→ Task directions:
Restate, in full and unchanged, the entries that follow, but not their pictures.

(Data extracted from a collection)
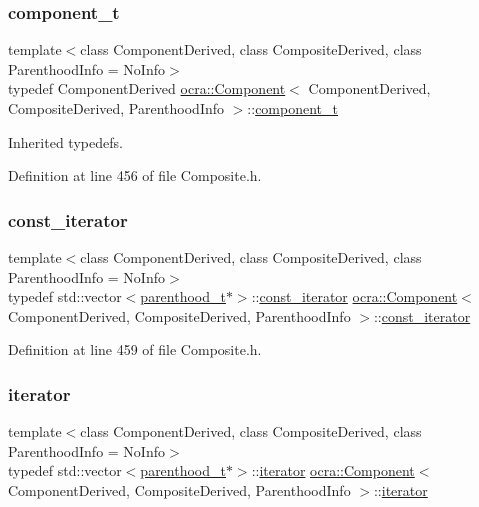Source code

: \subsubsection{\texorpdfstring{component\+\_\+t}{component\_t}}
{\footnotesize\ttfamily template$<$class Component\+Derived, class Composite\+Derived, class Parenthood\+Info = No\+Info$>$ \\
typedef Component\+Derived \hyperlink{classocra_1_1Component}{ocra\+::\+Component}$<$ Component\+Derived, Composite\+Derived, Parenthood\+Info $>$\+::\hyperlink{classocra_1_1Component_aecb250aaac3aad8d82ba30303b10cf2a}{component\+\_\+t}}



Inherited typedefs. 



Definition at line 456 of file Composite.\+h.

\hypertarget{classocra_1_1Component_a6271631f04d2911e4369d1288074eebb}{}\label{classocra_1_1Component_a6271631f04d2911e4369d1288074eebb} 
\subsubsection{\texorpdfstring{const\+\_\+iterator}{const\_iterator}}
{\footnotesize\ttfamily template$<$class Component\+Derived, class Composite\+Derived, class Parenthood\+Info = No\+Info$>$ \\
typedef std\+::vector$<$\hyperlink{classocra_1_1Component_a70fb7cda78934a9f017c7e46c1407953}{parenthood\+\_\+t}$\ast$$>$\+::\hyperlink{classocra_1_1Component_a6271631f04d2911e4369d1288074eebb}{const\+\_\+iterator} \hyperlink{classocra_1_1Component}{ocra\+::\+Component}$<$ Component\+Derived, Composite\+Derived, Parenthood\+Info $>$\+::\hyperlink{classocra_1_1Component_a6271631f04d2911e4369d1288074eebb}{const\+\_\+iterator}}



Definition at line 459 of file Composite.\+h.

\hypertarget{classocra_1_1Component_a9b76b63c3248ec96dfdaca00d712c1c9}{}\label{classocra_1_1Component_a9b76b63c3248ec96dfdaca00d712c1c9} 
\subsubsection{\texorpdfstring{iterator}{iterator}}
{\footnotesize\ttfamily template$<$class Component\+Derived, class Composite\+Derived, class Parenthood\+Info = No\+Info$>$ \\
typedef std\+::vector$<$\hyperlink{classocra_1_1Component_a70fb7cda78934a9f017c7e46c1407953}{parenthood\+\_\+t}$\ast$$>$\+::\hyperlink{classocra_1_1Component_a9b76b63c3248ec96dfdaca00d712c1c9}{iterator} \hyperlink{classocra_1_1Component}{ocra\+::\+Component}$<$ Component\+Derived, Composite\+Derived, Parenthood\+Info $>$\+::\hyperlink{classocra_1_1Component_a9b76b63c3248ec96dfdaca00d712c1c9}{iterator}}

→ Completed task:
Source code

: \subsubsection{\texorpdfstring{component\+\_\+t}{component\_t}}
{\footnotesize\ttfamily template$<$class Component\+Derived, class Composite\+Derived, class Parenthood\+Info = No\+Info$>$ \\
typedef Component\+Derived \hyperlink{classocra_1_1Component}{ocra\+::\+Component}$<$ Component\+Derived, Composite\+Derived, Parenthood\+Info $>$\+::\hyperlink{classocra_1_1Component_aecb250aaac3aad8d82ba30303b10cf2a}{component\+\_\+t}}



Inherited typedefs. 



Definition at line 456 of file Composite.\+h.

\hypertarget{classocra_1_1Component_a6271631f04d2911e4369d1288074eebb}{}\label{classocra_1_1Component_a6271631f04d2911e4369d1288074eebb} 
\subsubsection{\texorpdfstring{const\+\_\+iterator}{const\_iterator}}
{\footnotesize\ttfamily template$<$class Component\+Derived, class Composite\+Derived, class Parenthood\+Info = No\+Info$>$ \\
typedef std\+::vector$<$\hyperlink{classocra_1_1Component_a70fb7cda78934a9f017c7e46c1407953}{parenthood\+\_\+t}$\ast$$>$\+::\hyperlink{classocra_1_1Component_a6271631f04d2911e4369d1288074eebb}{const\+\_\+iterator} \hyperlink{classocra_1_1Component}{ocra\+::\+Component}$<$ Component\+Derived, Composite\+Derived, Parenthood\+Info $>$\+::\hyperlink{classocra_1_1Component_a6271631f04d2911e4369d1288074eebb}{const\+\_\+iterator}}



Definition at line 459 of file Composite.\+h.

\hypertarget{classocra_1_1Component_a9b76b63c3248ec96dfdaca00d712c1c9}{}\label{classocra_1_1Component_a9b76b63c3248ec96dfdaca00d712c1c9} 
\subsubsection{\texorpdfstring{iterator}{iterator}}
{\footnotesize\ttfamily template$<$class Component\+Derived, class Composite\+Derived, class Parenthood\+Info = No\+Info$>$ \\
typedef std\+::vector$<$\hyperlink{classocra_1_1Component_a70fb7cda78934a9f017c7e46c1407953}{parenthood\+\_\+t}$\ast$$>$\+::\hyperlink{classocra_1_1Component_a9b76b63c3248ec96dfdaca00d712c1c9}{iterator} \hyperlink{classocra_1_1Component}{ocra\+::\+Component}$<$ Component\+Derived, Composite\+Derived, Parenthood\+Info $>$\+::\hyperlink{classocra_1_1Component_a9b76b63c3248ec96dfdaca00d712c1c9}{iterator}}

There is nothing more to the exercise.